> Saved entries:
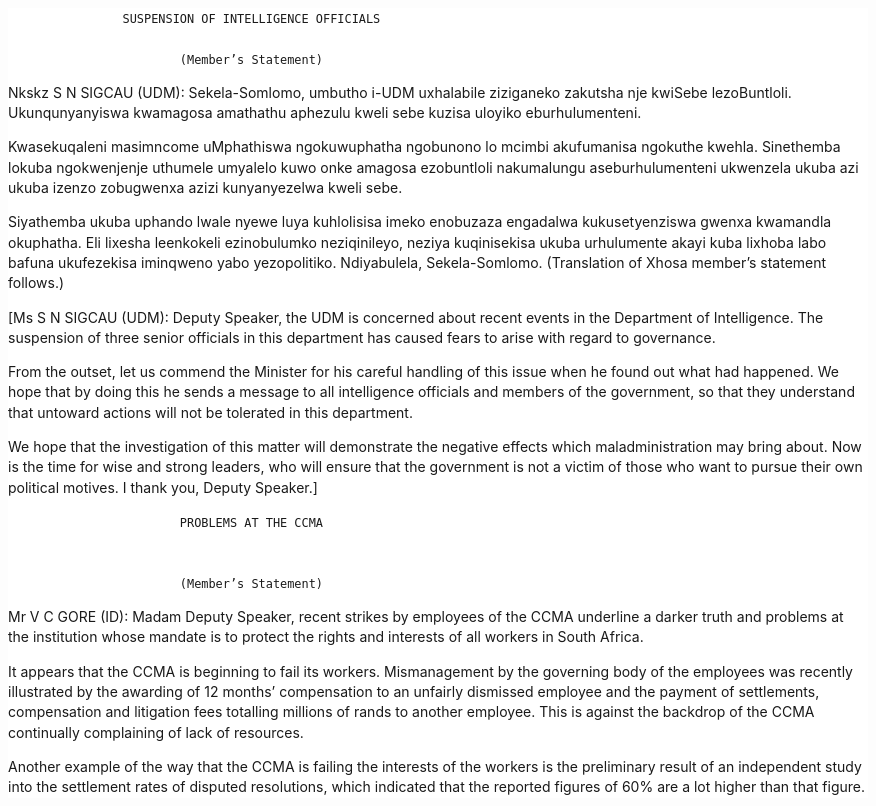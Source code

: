                     SUSPENSION OF INTELLIGENCE OFFICIALS

                            (Member’s Statement)

Nkskz S N SIGCAU (UDM): Sekela-Somlomo, umbutho i-UDM uxhalabile ziziganeko
zakutsha nje kwiSebe lezoBuntloli. Ukunqunyanyiswa kwamagosa amathathu
aphezulu kweli sebe kuzisa uloyiko eburhulumenteni.

Kwasekuqaleni masimncome uMphathiswa ngokuwuphatha ngobunono lo mcimbi
akufumanisa ngokuthe kwehla. Sinethemba lokuba ngokwenjenje uthumele
umyalelo kuwo onke amagosa ezobuntloli nakumalungu aseburhulumenteni
ukwenzela ukuba azi ukuba izenzo zobugwenxa azizi kunyanyezelwa kweli sebe.

Siyathemba ukuba uphando lwale nyewe luya kuhlolisisa imeko enobuzaza
engadalwa kukusetyenziswa gwenxa kwamandla okuphatha. Eli lixesha
leenkokeli ezinobulumko neziqinileyo, neziya kuqinisekisa ukuba urhulumente
akayi kuba lixhoba labo bafuna ukufezekisa iminqweno yabo yezopolitiko.
Ndiyabulela, Sekela-Somlomo. (Translation of Xhosa member’s statement
follows.)

[Ms S N SIGCAU (UDM): Deputy Speaker, the UDM is concerned about
recent events in the Department of Intelligence. The suspension of three
senior officials in this department has caused fears to arise with regard
to governance.

From the outset, let us commend the Minister for his careful handling of
this issue when he found out what had happened. We hope that by doing this
he sends a message to all intelligence officials and members of the
government, so that they understand that untoward actions will not be
tolerated in this department.

We hope that the investigation of this matter will demonstrate the negative
effects which maladministration may bring about. Now is the time for wise
and strong leaders, who will ensure that the government is not a victim of
those who want to pursue their own political motives. I thank you, Deputy
Speaker.]


                            PROBLEMS AT THE CCMA


                            (Member’s Statement)

Mr V C GORE (ID): Madam Deputy Speaker, recent strikes by employees of the
CCMA underline a darker truth and problems at the institution whose mandate
is to protect the rights and interests of all workers in South Africa.

It appears that the CCMA is beginning to fail its workers. Mismanagement by
the governing body of the employees was recently illustrated by the
awarding of 12 months’ compensation to an unfairly dismissed employee and
the payment of settlements, compensation and litigation fees totalling
millions of rands to another employee. This is against the backdrop of the
CCMA continually complaining of lack of resources.

Another example of the way that the CCMA is failing the interests of the
workers is the preliminary result of an independent study into the
settlement rates of disputed resolutions, which indicated that the reported
figures of 60% are a lot higher than that figure.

> What you need to do: Once the pictures are removed, set down what remains of the entries above exactly.

> Task response:
Source code

:                     SUSPENSION OF INTELLIGENCE OFFICIALS

                            (Member’s Statement)

Nkskz S N SIGCAU (UDM): Sekela-Somlomo, umbutho i-UDM uxhalabile ziziganeko
zakutsha nje kwiSebe lezoBuntloli. Ukunqunyanyiswa kwamagosa amathathu
aphezulu kweli sebe kuzisa uloyiko eburhulumenteni.

Kwasekuqaleni masimncome uMphathiswa ngokuwuphatha ngobunono lo mcimbi
akufumanisa ngokuthe kwehla. Sinethemba lokuba ngokwenjenje uthumele
umyalelo kuwo onke amagosa ezobuntloli nakumalungu aseburhulumenteni
ukwenzela ukuba azi ukuba izenzo zobugwenxa azizi kunyanyezelwa kweli sebe.

Siyathemba ukuba uphando lwale nyewe luya kuhlolisisa imeko enobuzaza
engadalwa kukusetyenziswa gwenxa kwamandla okuphatha. Eli lixesha
leenkokeli ezinobulumko neziqinileyo, neziya kuqinisekisa ukuba urhulumente
akayi kuba lixhoba labo bafuna ukufezekisa iminqweno yabo yezopolitiko.
Ndiyabulela, Sekela-Somlomo. (Translation of Xhosa member’s statement
follows.)

[Ms S N SIGCAU (UDM): Deputy Speaker, the UDM is concerned about
recent events in the Department of Intelligence. The suspension of three
senior officials in this department has caused fears to arise with regard
to governance.

From the outset, let us commend the Minister for his careful handling of
this issue when he found out what had happened. We hope that by doing this
he sends a message to all intelligence officials and members of the
government, so that they understand that untoward actions will not be
tolerated in this department.

We hope that the investigation of this matter will demonstrate the negative
effects which maladministration may bring about. Now is the time for wise
and strong leaders, who will ensure that the government is not a victim of
those who want to pursue their own political motives. I thank you, Deputy
Speaker.]


                            PROBLEMS AT THE CCMA


                            (Member’s Statement)

Mr V C GORE (ID): Madam Deputy Speaker, recent strikes by employees of the
CCMA underline a darker truth and problems at the institution whose mandate
is to protect the rights and interests of all workers in South Africa.

It appears that the CCMA is beginning to fail its workers. Mismanagement by
the governing body of the employees was recently illustrated by the
awarding of 12 months’ compensation to an unfairly dismissed employee and
the payment of settlements, compensation and litigation fees totalling
millions of rands to another employee. This is against the backdrop of the
CCMA continually complaining of lack of resources.

Another example of the way that the CCMA is failing the interests of the
workers is the preliminary result of an independent study into the
settlement rates of disputed resolutions, which indicated that the reported
figures of 60% are a lot higher than that figure.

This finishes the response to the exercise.